"Everybody knew about Mark Lundy, pre-trial. Everybody had a view.
"I suggest that the overall consensus of opinion was negative towards him.
"Everybody in New Zealand had been exposed to the funeral scene. It was played again last night, it has been played in the build-up to this trial.
"Every time that Mr Lundy's case is mentioned, they play the funeral scene.
"We have television programmes and commentators and books, which write about it and refer to the funeral scene because it's what everyone knows about Lundy.
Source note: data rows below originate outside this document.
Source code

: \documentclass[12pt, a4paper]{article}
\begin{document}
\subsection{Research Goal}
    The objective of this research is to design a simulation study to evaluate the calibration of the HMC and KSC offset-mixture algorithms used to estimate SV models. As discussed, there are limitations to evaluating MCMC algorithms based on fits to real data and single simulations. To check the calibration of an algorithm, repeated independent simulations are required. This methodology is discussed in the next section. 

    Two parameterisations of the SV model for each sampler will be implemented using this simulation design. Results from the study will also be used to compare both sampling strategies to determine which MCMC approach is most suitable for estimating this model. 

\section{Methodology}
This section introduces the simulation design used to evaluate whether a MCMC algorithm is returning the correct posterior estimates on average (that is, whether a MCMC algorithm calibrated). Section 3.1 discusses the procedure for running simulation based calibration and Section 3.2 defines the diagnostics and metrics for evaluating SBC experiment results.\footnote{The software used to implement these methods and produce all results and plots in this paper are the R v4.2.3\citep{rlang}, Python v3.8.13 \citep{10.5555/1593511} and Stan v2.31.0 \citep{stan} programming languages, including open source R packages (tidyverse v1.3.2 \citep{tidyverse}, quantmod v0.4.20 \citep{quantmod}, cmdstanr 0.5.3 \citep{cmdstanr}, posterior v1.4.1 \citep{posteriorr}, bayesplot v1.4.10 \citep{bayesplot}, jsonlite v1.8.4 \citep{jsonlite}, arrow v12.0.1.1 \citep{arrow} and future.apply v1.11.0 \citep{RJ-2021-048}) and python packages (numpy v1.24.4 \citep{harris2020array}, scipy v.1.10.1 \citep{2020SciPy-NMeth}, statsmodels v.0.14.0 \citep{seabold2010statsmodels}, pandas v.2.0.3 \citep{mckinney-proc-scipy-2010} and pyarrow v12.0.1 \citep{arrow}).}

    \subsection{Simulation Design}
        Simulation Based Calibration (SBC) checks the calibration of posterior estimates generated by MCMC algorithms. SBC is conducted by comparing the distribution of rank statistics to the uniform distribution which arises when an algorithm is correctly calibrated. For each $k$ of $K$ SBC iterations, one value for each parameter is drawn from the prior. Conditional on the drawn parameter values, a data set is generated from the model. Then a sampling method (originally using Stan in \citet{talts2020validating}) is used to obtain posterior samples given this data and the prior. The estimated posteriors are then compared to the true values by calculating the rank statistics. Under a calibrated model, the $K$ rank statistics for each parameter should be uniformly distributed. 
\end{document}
And they talk about this 'performance', this 'feigning of grief'.
"The question is, was there any risk in this case that while deliberating the jury might have taken into account, in assessing the credibility of the denials in his police interview, that because they believe he was feigning grief he doesn't have any credibility and he was guilty?"
As well as whether the jury were properly instructed on what to focus on, Lundy's team is appealing on the basis that they have fresh evidence that could exonerate him.
They said testing done by Bruce Robertson at the University of Canterbury's College of Engineering, showed Lundy didn't have enough fuel to make the journey to Palmerston North and back.
Eaton said new evidence could see a jury come to a different verdict.
He argued some of the evidence included in the 2015 High Court trial should never have been shown to the jury, namely the mRNA analysis used to show two spots on Lundy's polo shirt was brain tissue from his wife Christine.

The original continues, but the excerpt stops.